I soon realised that, as well as the low-level XML APIs with Java bindings (such as DOM and SAX) there were a number of other approaches to processing XML (such as JDOM). In general terms these did more of the work of creating Java classes to represent XML structures.

I decided to concentrate first on the low-level APIs, DOM and SAX. I wanted to see what were the minimum steps needed to set up a working environment to process XML files using each of these methods.

This page describes my work on SAX; there is a separate DOM page.

An article on Mapping XML to Java by Robert Hustead got me started. These are the steps which followed:

  • I made sure PATH is set to include the Java utilities I downloaded in Sun's JDK:
        PATH=/usr/local/jdk1.2.2/bin:$PATH export PATH 
    This overrides old versions of Java utilities supplied with my Linux installation.
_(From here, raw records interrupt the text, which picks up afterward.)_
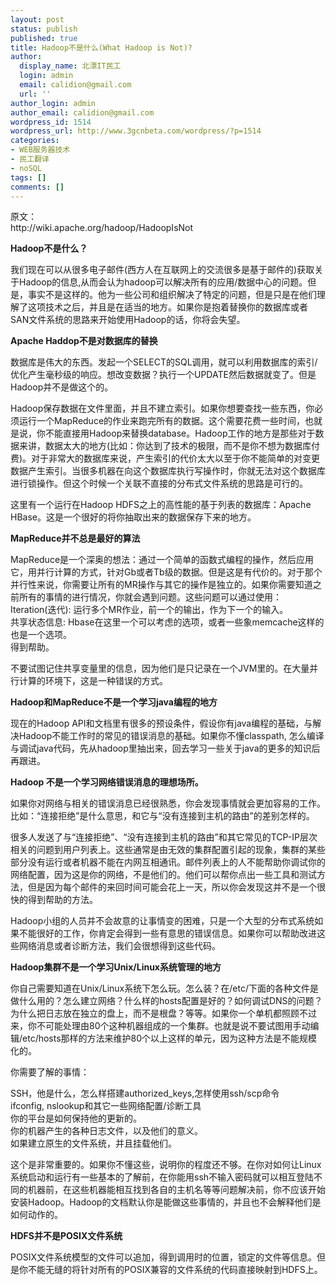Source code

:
 ```yaml
---
layout: post
status: publish
published: true
title: Hadoop不是什么(What Hadoop is Not)?
author:
  display_name: 北漂IT民工
  login: admin
  email: calidion@gmail.com
  url: ''
author_login: admin
author_email: calidion@gmail.com
wordpress_id: 1514
wordpress_url: http://www.3gcnbeta.com/wordpress/?p=1514
categories:
- WEB服务器技术
- 民工翻译
- noSQL
tags: []
comments: []
---
```

<p>原文：<br />
http://wiki.apache.org/hadoop/HadoopIsNot</p>
<p><strong>Hadoop不是什么？</strong></p>
<p>我们现在可以从很多电子邮件(西方人在互联网上的交流很多是基于邮件的)获取关于Hadoop的信息,从而会认为hadoop可以解决所有的应用/数据中心的问题。但是，事实不是这样的。他为一些公司和组织解决了特定的问题，但是只是在他们理解了这项技术之后，并且是在适当的地方。如果你是抱着替换你的数据库或者SAN文件系统的思路来开始使用Hadoop的话，你将会失望。</p>
<p><strong>Apache Haddop不是对数据库的替换</strong></p>
<p>数据库是伟大的东西。发起一个SELECT的SQL调用，就可以利用数据库的索引/优化产生毫秒级的响应。想改变数据？执行一个UPDATE然后数据就变了。但是Hadoop并不是做这个的。</p>
<p>Hadoop保存数据在文件里面，并且不建立索引。如果你想要查找一些东西，你必须运行一个MapReduce的作业来跑完所有的数据。这个需要花费一些时间，也就是说，你不能直接用Hadoop来替换database。Hadoop工作的地方是那些对于数据来讲，数据太大的地方(比如：你达到了技术的极限，而不是你不想为数据库付费)。对于非常大的数据库来说，产生索引的代价太大以至于你不能简单的对变更数据产生索引。当很多机器在向这个数据库执行写操作时，你就无法对这个数据库进行锁操作。但这个时候一个关联不直接的分布式文件系统的思路是可行的。</p>
<p>这里有一个运行在Hadoop HDFS之上的高性能的基于列表的数据库：Apache HBase。这是一个很好的将你抽取出来的数据保存下来的地方。</p>
<p><strong>MapReduce并不总是最好的算法</strong></p>
<p>MapReduce是一个深奥的想法：通过一个简单的函数式编程的操作，然后应用它，用并行计算的方式，针对Gb或者Tb级的数据。但是这是有代价的。对于那个并行性来说，你需要让所有的MR操作与其它的操作是独立的。如果你需要知道之前所有的事情的进行情况，你就会遇到问题。这些问题可以通过使用：<br />
Iteration(迭代): 运行多个MR作业，前一个的输出，作为下一个的输入。<br />
共享状态信息: Hbase在这里一个可以考虑的选项，或者一些象memcache这样的也是一个选项。<br />
得到帮助。</p>
<p>不要试图记住共享变量里的信息，因为他们是只记录在一个JVM里的。在大量并行计算的环境下，这是一种错误的方式。</p>
<p><strong>Hadoop和MapReduce不是一个学习java编程的地方</strong></p>
<p>现在的Hadoop API和文档里有很多的预设条件，假设你有java编程的基础，与解决Hadoop不能工作时的常见的错误消息的基础。如果你不懂classpath, 怎么编译与调试java代码，先从hadoop里抽出来，回去学习一些关于java的更多的知识后再跟进。</p>
<p><strong>Hadoop 不是一个学习网络错误消息的理想场所。</strong></p>
<p>如果你对网络与相关的错误消息已经很熟悉，你会发现事情就会更加容易的工作。比如：&ldquo;连接拒绝&rdquo;是什么意思，和它与&ldquo;没有连接到主机的路由&rdquo;的差别怎样的。</p>
<p>很多人发送了与&ldquo;连接拒绝&rdquo;、&ldquo;没有连接到主机的路由&rdquo;和其它常见的TCP-IP层次相关的问题到用户列表上。这些通常是由无效的集群配置引起的现象，集群的某些部分没有运行或者机器不能在内网互相通讯。邮件列表上的人不能帮助你调试你的网络配置，因为这是你的网络，不是他们的。他们可以帮你点出一些工具和测试方法，但是因为每个邮件的来回时间可能会花上一天，所以你会发现这并不是一个很快的得到帮助的方法。</p>
<p>Hadoop小组的人员并不会故意的让事情变的困难，只是一个大型的分布式系统如果不能很好的工作，你肯定会得到一些有意思的错误信息。如果你可以帮助改进这些网络消息或者诊断方法，我们会很想得到这些代码。</p>
<p><strong>Hadoop集群不是一个学习Unix/Linux系统管理的地方</strong></p>
<p>你自己需要知道在Unix/Linux系统下怎么玩。怎么装？在/etc/下面的各种文件是做什么用的？怎么建立网络？什么样的hosts配置是好的？如何调试DNS的问题？为什么把日志放在独立的盘上，而不是根盘？等等。如果你一个单机都照顾不过来，你不可能处理由80个这种机器组成的一个集群。也就是说不要试图用手动编辑/etc/hosts那样的方法来维护80个以上这样的单元，因为这种方法是不能规模化的。</p>
<p>你需要了解的事情：</p>
<p>SSH，他是什么，怎么样搭建authorized_keys,怎样使用ssh/scp命令<br />
ifconfig, nslookup和其它一些网络配置/诊断工具<br />
你的平台是如何保持他的更新的。<br />
你的机器产生的各种日志文件，以及他们的意义。<br />
如果建立原生的文件系统，并且挂载他们。</p>
<p>这个是非常重要的。如果你不懂这些，说明你的程度还不够。在你对如何让Linux系统启动和运行有一些基本的了解前，在你能用ssh不输入密码就可以相互登陆不同的机器前，在这些机器能相互找到各自的主机名等等问题解决前，你不应该开始安装Hadoop。Hadoop的文档默认你是能做这些事情的，并且也不会解释他们是如何动作的。</p>
<p><strong>HDFS并不是POSIX文件系统</strong></p>
<p>POSIX文件系统模型的文件可以追加，得到调用时的位置，锁定的文件等信息。但是你不能无缝的将针对所有的POSIX兼容的文件系统的代码直接映射到HDFS上。</p>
  • I followed the links to David Megginson's SAX pages, from where I downloaded SAX 2.0 Java package in a file sax2.zip. This was unpacked using unzip - the file can also be unpacked on Windows using WinZip.
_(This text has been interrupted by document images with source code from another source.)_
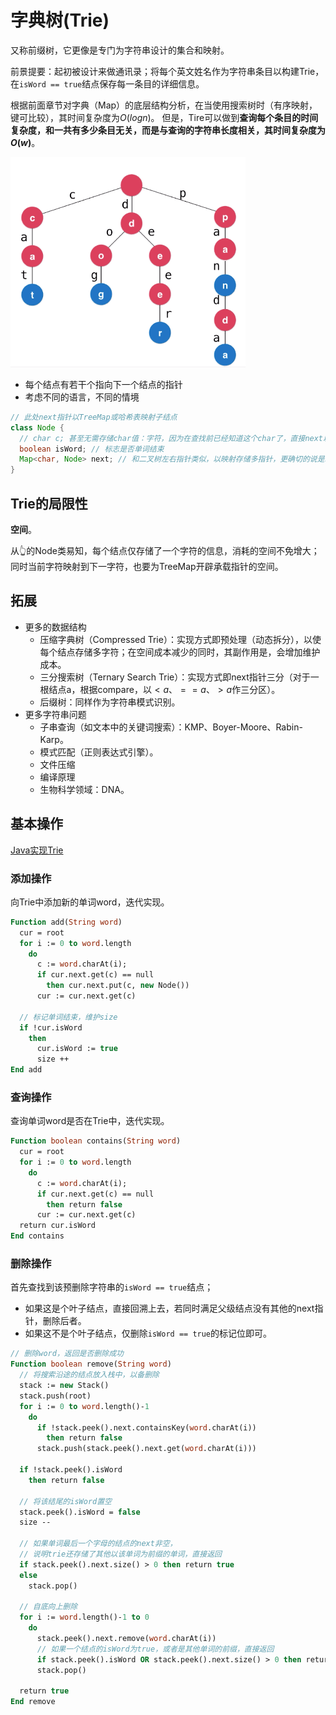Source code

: # 字典树(Trie)

又称前缀树，它更像是专门为字符串设计的集合和映射。

前景提要：起初被设计来做通讯录；将每个英文姓名作为字符串条目以构建Trie，在`isWord == true`结点保存每一条目的详细信息。

根据前面章节对字典（Map）的底层结构分析，在当使用搜索树时（有序映射，键可比较），其时间复杂度为$O(logn)$。
但是，Tire可以做到**查询每个条目的时间复杂度，和一共有多少条目无关，而是与查询的字符串长度相关，其时间复杂度为$O(w)$**。

![Trie概览](../../.imgs/trie-overview.png)

- 每个结点有若干个指向下一个结点的指针
- 考虑不同的语言，不同的情境

```java
// 此处next指针以TreeMap或哈希表映射子结点
class Node {
  // char c; 甚至无需存储char值：字符，因为在查找前已经知道这个char了，直接next以映射方式找到结点即可
  boolean isWord; // 标志是否单词结束
  Map<char, Node> next; // 和二叉树左右指针类似，以映射存储多指针，更确切的说是以字符映射到结点，区别仅此而已
}
```

## Trie的局限性

**空间**。

从👆的Node类易知，每个结点仅存储了一个字符的信息，消耗的空间不免增大；同时当前字符映射到下一字符，也要为TreeMap开辟承载指针的空间。

## 拓展

- 更多的数据结构
  - 压缩字典树（Compressed Trie）：实现方式即预处理（动态拆分），以使每个结点存储多字符；在空间成本减少的同时，其副作用是，会增加维护成本。
  - 三分搜索树（Ternary Search Trie）：实现方式即next指针三分（对于一根结点a，根据compare，以$<a$、$==a$、$>a$作三分区）。
  - 后缀树：同样作为字符串模式识别。
- 更多字符串问题
  - 子串查询（如文本中的关键词搜索）：KMP、Boyer-Moore、Rabin-Karp。
  - 模式匹配（正则表达式引擎）。
  - 文件压缩
  - 编译原理
  - 生物科学领域：DNA。

## 基本操作

[Java实现Trie](https://github.com/vfa25/dataStructure-algorithm/blob/master/datastructure/src/trie/Trie.java)

### 添加操作

向Trie中添加新的单词word，迭代实现。

```pascal
Function add(String word)
  cur = root
  for i := 0 to word.length
    do
      c := word.charAt(i);
      if cur.next.get(c) == null
        then cur.next.put(c, new Node())
      cur := cur.next.get(c)

  // 标记单词结束，维护size
  if !cur.isWord
    then
      cur.isWord := true
      size ++
End add
```

### 查询操作

查询单词word是否在Trie中，迭代实现。

```pascal
Function boolean contains(String word)
  cur = root
  for i := 0 to word.length
    do
      c := word.charAt(i);
      if cur.next.get(c) == null
        then return false
      cur := cur.next.get(c)
  return cur.isWord
End contains
```

### 删除操作

首先查找到该预删除字符串的`isWord == true`结点；

- 如果这是个叶子结点，直接回溯上去，若同时满足父级结点没有其他的next指针，删除后者。
- 如果这不是个叶子结点，仅删除`isWord == true`的标记位即可。

```pascal
// 删除word，返回是否删除成功
Function boolean remove(String word)
  // 将搜索沿途的结点放入栈中，以备删除
  stack := new Stack()
  stack.push(root)
  for i := 0 to word.length()-1
    do
      if !stack.peek().next.containsKey(word.charAt(i))
        then return false
      stack.push(stack.peek().next.get(word.charAt(i)))

  if !stack.peek().isWord
    then return false

  // 将该结尾的isWord置空
  stack.peek().isWord = false
  size --

  // 如果单词最后一个字母的结点的next非空，
  // 说明trie还存储了其他以该单词为前缀的单词，直接返回
  if stack.peek().next.size() > 0 then return true
  else
    stack.pop()

  // 自底向上删除
  for i := word.length()-1 to 0
    do
      stack.peek().next.remove(word.charAt(i))
      // 如果一个结点的isWord为true，或者是其他单词的前缀，直接返回
      if stack.peek().isWord OR stack.peek().next.size() > 0 then return true
      stack.pop()
  
  return true
End remove
```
  • As recommended I downloaded the Xerces Java parser from the Apache Software Foundation XML project site. I chose Java version 1 (to be precise 1.3.1) as version 2 seemed still to be in development. The documentation (see below) confirmed it supported the SAX 2.0 API. I then ran into some problems trying to unpack the file downloaded. Although the link implies the file extension is ".tar.gz", the file actually downloaded was Xerces-J-bin_1_3_1_tar.tar. The tar -z flag had to be specified to filter the files through gzip. Using tar any other way (or attempting to uncompress first using gunzip) was of no use. Luckily my version of GNU tar then worked fine:
        tar -xvzf Xerces-J-bin_1_3_1_tar.tar

  • To read the documentation for Xerces 1.3.1 I used the following commands:
        cd xerces-1_3_1/docs/html
    netscape `pwd`/index.html

    To read the documentation for SAX 2.0 I used the following commands:

        cd sax2/docs
    netscape `pwd`/sax2.html

    In both cases a link then takes you straight to the API documentation.
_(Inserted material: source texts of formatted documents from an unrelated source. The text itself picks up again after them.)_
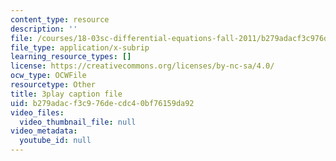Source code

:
 ```yaml
---
content_type: resource
description: ''
file: /courses/18-03sc-differential-equations-fall-2011/b279adacf3c976decdc40bf76159da92_2IBWxERRjvM.srt
file_type: application/x-subrip
learning_resource_types: []
license: https://creativecommons.org/licenses/by-nc-sa/4.0/
ocw_type: OCWFile
resourcetype: Other
title: 3play caption file
uid: b279adac-f3c9-76de-cdc4-0bf76159da92
video_files:
  video_thumbnail_file: null
video_metadata:
  youtube_id: null
---
```

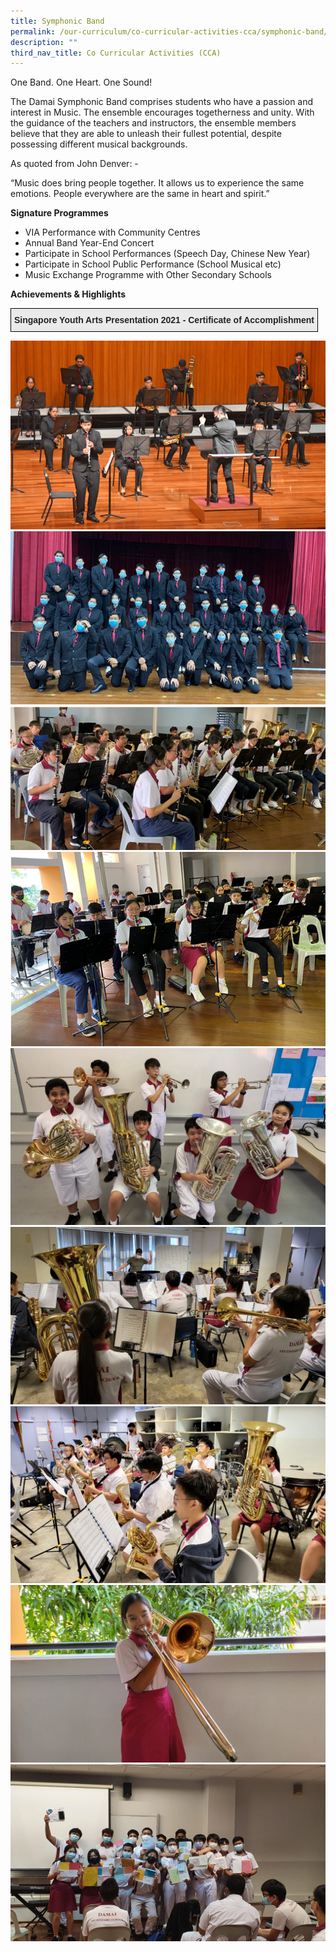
```yaml
---
title: Symphonic Band
permalink: /our-curriculum/co-curricular-activities-cca/symphonic-band/
description: ""
third_nav_title: Co Curricular Activities (CCA)
---
```

<p>One Band. One Heart. One Sound!</p>
<p>The Damai Symphonic Band comprises students who have a passion and interest in Music. The ensemble encourages togetherness and unity. With the guidance of the teachers and instructors, the ensemble members believe that they are able to unleash their fullest potential, despite possessing different musical backgrounds.</p>
<p>As quoted from John Denver: -&nbsp;</p>
<p>&ldquo;Music does bring people together. It allows us to experience the same emotions. People everywhere are the same in heart and spirit.&rdquo;</p>
<p><strong>Signature Programmes</strong></p>
<ul>
<li>VIA Performance with Community Centres&nbsp;</li>
<li>Annual Band Year-End Concert</li>
<li>Participate in School Performances (Speech Day, Chinese New Year)&nbsp;</li>
<li>Participate in School Public Performance (School Musical etc)&nbsp;</li>
<li>Music Exchange Programme with Other Secondary Schools</li>
</ul>
<p><strong>Achievements</strong><strong> &amp; Highlights</strong></p>

<style type="text/css">
.tg  {border-collapse:collapse;border-spacing:0;}
.tg td{border-color:black;border-style:solid;border-width:1px;font-family:Arial, sans-serif;font-size:14px;
  overflow:hidden;padding:10px 5px;word-break:normal;}
.tg th{border-color:black;border-style:solid;border-width:1px;font-family:Arial, sans-serif;font-size:14px;
  font-weight:normal;overflow:hidden;padding:10px 5px;word-break:normal;}
.tg .tg-j0e3{background-color:#EAEAEA;color:#222;font-weight:bold;text-align:center;vertical-align:middle}
</style>
<table class="tg">
<thead>
  <tr>
    <th class="tg-j0e3"><span style="color:#222;background-color:#EAEAEA">Singapore Youth Arts Presentation 2021 - Certificate of Accomplishment</span></th>
  </tr>
</thead>
</table>

<img src="/images/Picture1.png"><br>
<img src="/images/Picture2.png"><br>
<img src="/images/Picture3.png"><br>
<img src="/images/Picture5.png"><br>
<img src="/images/sb1.jpeg"><br>
<img src="/images/sb2.jpeg"><br>
<img src="/images/sb3.jpeg"><br>
<img src="/images/sb4.jpeg"><br>
<img src="/images/sb5.jpeg">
  • I then followed the Quick Start guide in the SAX documentation. In order to compile the sample code, its necessary to set CLASSPATH in the environment to include both the SAX and Xerces Jar files, in my case:
        CLASSPATH=/mnt/DOS_hda1/Linux/sax2/sax2.jar:
    /mnt/DOS_hda1/Linux/xerces1.3.1/xerces-1_3_1/xerces.jar
    export CLASSPATH
    This can also be done by using the -classpath argument to the Java compiler:
        javac -classpath /mnt/DOS_hda1/Linux/sax2/sax2.jar: \
    /mnt/DOS_hda1/Linux/xerces1.3.1/xerces-1_3_1/xerces.jar \
    MySAXApp.java
    This should create the Java class file MySAXApp.class.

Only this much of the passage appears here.